Coloured Sergeant Bombay was like every other subject under the British administration, filled with reverence and adulation for the Whiteman and his hypnotic dramas. But Hitler’s war came and the implications of the loss of the war to the crazy German ruler, will not only mean a complete annihilation of the British Empire but also, perpetual slavery for Africans who would work the vast farmland that would be amassed by Hitler. It was the dread of what would become of them if Hitler eventually won, that caused young men to enlist in their numbers and Coloured Sergeant Bombay was one of those young men moved by love for motherland and the fear of been roasted alive and fed to Hitler’s dogs.
He soon discovers in Burma that a lot of wrong beliefs is held about Africans, world over. First is that, Africans were thought to have tails like monkeys. A village head had to lead his people to where the African soldiers had their bath for confirmation of this myth. Second is that, Africans were believed to be cannibals. It took a crazed charge at the Japanese soldiers by a unit of African soldiers to confirm this myth that was a saving grace for them at the time.
Bombay would discover a lot more possibilities that would change his world view forever. He not only learns that the Japanese soldiers believed that all Black soldiers could resurrect like Lazarus in the Bible, like Jesus, he also learns that the Whiteman could be ill as the Blackman. A new Captain had been deployed to their base, one who thought highly of himself and most certainly hadn’t seen any war in all his military life. The horrors of war soon gets to him, he loses his mind and he is soon carted away to a psychiatric hospital. This incident, was an eye-opener to Coloured Sergeant Bombay, who had thought the Whiteman incapable of such animal depth.
He was further emboldened, after he was commended for killing a lovelorn White bombardier who was locked up after he had a fight with an airman, over the airman’s woman. In his attempt to escape from the guardroom, he had killed a soldier and injured three others. But Bombay gunned him down. While he was awaiting his sentence and contemplating suicide like Okonkwo in “Things Fall Apart,” who hung himself after killing a Whiteman, then came a letter of commendation for his gallantry.

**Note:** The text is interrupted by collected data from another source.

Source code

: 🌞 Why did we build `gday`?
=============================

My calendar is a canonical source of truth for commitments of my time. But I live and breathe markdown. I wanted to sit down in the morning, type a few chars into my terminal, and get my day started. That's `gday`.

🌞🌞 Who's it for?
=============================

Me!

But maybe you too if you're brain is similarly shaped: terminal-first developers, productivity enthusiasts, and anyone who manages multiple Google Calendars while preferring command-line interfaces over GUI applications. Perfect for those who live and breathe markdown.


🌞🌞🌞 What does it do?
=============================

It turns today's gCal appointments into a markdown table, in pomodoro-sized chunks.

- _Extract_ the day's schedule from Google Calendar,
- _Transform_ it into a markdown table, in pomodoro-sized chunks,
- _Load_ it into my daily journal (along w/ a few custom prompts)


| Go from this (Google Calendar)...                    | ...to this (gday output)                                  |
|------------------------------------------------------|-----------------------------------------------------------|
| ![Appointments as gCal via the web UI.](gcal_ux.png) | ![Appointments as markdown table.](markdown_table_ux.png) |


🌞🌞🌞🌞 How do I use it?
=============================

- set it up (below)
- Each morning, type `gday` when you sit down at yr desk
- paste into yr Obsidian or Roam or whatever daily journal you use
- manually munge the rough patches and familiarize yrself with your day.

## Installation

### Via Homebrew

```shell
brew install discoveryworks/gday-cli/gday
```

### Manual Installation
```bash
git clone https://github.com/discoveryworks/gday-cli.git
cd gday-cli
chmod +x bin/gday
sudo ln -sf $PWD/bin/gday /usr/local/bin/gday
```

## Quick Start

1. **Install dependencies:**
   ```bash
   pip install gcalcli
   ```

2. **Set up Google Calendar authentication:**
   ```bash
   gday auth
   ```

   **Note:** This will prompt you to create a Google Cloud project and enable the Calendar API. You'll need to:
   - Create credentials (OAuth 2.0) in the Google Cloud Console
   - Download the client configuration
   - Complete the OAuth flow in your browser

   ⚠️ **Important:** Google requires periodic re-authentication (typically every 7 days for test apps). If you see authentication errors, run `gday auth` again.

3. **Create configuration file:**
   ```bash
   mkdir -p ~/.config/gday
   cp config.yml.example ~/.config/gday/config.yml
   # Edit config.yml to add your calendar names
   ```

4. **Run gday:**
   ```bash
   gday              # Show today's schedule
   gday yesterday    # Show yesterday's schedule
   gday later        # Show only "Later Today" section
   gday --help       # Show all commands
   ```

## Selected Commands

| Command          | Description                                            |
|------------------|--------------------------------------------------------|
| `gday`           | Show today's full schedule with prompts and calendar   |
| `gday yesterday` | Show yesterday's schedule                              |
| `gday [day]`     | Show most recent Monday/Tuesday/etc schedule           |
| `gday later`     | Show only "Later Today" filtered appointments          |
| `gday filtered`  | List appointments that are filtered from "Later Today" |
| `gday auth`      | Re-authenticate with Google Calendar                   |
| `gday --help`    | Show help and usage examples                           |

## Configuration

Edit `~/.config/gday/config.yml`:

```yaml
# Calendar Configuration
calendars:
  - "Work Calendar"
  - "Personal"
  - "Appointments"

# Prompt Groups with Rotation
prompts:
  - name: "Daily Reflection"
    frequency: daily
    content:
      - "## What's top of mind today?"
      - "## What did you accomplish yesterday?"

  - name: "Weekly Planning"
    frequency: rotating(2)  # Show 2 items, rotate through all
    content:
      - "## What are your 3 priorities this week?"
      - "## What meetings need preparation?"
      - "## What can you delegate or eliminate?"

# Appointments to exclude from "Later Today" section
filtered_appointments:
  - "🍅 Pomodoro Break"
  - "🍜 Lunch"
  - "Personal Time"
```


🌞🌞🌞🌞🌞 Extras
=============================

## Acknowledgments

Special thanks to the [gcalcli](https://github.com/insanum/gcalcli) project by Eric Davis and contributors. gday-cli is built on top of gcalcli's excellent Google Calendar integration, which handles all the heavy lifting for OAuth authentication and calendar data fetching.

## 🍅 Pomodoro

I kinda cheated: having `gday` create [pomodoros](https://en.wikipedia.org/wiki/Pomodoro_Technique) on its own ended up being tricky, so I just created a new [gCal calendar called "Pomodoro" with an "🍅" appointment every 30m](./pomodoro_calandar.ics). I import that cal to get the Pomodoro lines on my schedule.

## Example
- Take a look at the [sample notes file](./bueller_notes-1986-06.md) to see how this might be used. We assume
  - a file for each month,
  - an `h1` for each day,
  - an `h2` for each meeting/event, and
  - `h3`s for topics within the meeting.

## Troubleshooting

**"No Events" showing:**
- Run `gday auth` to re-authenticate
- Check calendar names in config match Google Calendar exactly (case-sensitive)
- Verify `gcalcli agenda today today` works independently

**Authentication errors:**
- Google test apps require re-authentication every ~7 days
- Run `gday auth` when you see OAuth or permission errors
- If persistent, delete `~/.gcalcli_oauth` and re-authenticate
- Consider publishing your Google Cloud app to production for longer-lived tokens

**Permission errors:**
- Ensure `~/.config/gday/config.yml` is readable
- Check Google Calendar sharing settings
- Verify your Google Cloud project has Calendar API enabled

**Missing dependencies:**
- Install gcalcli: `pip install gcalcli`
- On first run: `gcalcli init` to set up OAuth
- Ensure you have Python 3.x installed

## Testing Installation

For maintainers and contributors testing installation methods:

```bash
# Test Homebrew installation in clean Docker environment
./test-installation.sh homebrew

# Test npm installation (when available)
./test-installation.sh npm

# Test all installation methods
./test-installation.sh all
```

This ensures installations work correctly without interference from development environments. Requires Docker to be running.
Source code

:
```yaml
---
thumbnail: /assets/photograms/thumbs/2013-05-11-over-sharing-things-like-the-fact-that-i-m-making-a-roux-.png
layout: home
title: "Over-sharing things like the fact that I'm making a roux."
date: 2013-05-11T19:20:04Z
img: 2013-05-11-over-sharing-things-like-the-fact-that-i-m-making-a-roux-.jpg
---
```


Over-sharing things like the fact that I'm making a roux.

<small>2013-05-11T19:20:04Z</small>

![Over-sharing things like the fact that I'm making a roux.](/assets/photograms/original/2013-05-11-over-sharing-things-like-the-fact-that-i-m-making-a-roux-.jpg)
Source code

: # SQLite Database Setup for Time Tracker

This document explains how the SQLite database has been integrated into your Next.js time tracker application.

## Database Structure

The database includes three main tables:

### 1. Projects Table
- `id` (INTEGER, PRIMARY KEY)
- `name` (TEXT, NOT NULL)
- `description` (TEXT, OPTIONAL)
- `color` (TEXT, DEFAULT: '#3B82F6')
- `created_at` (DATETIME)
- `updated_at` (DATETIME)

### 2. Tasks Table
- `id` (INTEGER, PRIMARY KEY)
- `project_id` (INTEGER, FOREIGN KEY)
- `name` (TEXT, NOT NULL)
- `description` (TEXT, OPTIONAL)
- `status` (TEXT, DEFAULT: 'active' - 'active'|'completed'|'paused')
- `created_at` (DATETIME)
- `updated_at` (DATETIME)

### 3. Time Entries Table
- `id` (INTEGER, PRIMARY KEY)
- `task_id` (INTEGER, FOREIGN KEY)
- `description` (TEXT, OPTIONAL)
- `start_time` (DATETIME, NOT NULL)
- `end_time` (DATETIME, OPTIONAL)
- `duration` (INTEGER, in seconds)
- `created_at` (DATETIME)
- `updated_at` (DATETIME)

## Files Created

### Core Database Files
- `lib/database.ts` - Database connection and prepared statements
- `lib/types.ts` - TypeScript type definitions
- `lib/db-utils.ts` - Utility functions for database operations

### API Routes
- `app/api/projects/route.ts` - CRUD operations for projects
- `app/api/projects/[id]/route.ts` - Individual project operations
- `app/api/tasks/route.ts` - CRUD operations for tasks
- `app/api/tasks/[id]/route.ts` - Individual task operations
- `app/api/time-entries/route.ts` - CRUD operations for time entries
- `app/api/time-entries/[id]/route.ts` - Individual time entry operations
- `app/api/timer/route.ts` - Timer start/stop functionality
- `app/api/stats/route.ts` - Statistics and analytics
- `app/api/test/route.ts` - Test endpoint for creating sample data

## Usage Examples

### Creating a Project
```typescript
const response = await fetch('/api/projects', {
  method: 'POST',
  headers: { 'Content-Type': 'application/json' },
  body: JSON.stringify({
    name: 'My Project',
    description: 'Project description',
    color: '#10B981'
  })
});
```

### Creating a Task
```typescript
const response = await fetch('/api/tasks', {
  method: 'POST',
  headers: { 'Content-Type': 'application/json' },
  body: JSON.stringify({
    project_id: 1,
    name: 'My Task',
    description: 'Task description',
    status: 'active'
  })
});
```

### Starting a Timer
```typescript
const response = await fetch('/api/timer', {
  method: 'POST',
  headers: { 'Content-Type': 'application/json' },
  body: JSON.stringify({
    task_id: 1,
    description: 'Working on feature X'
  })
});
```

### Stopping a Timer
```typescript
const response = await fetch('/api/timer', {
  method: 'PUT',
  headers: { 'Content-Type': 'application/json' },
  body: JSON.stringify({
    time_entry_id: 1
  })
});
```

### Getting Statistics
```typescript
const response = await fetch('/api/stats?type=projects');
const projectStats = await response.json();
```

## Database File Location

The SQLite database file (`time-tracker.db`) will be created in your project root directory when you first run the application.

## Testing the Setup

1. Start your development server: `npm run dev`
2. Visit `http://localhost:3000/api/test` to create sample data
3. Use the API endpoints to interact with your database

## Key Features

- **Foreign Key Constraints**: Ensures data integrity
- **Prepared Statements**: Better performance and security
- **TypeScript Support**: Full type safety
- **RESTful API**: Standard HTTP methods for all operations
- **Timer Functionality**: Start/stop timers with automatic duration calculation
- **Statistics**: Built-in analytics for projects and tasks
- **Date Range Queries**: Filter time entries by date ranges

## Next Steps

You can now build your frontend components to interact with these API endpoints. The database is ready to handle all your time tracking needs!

It was with this knowledge of possibilities that he went back to his home country at the end of the war, to spite the Whiteman and his administration. He would establish his own Republic (Bombay’s Republic), write his constitution and would remain the life President of that long abandoned Jailhouse, turned Republic.
Humour resonates at every step of this tale. Lines like this, “Diarrheic Europeans pestered by irreverent flies while the men shat like domestic livestock in the open,” immediately sends one into an uncontrollable frenzy that leaves the shoulders bouncing with laughter for several minutes.
There are dozens of such examples gracing the pages of this immaculate story. We cannot be anything more than grateful to Rotimi Babatunde, for this timely gift with a touch of colonialism and freedom.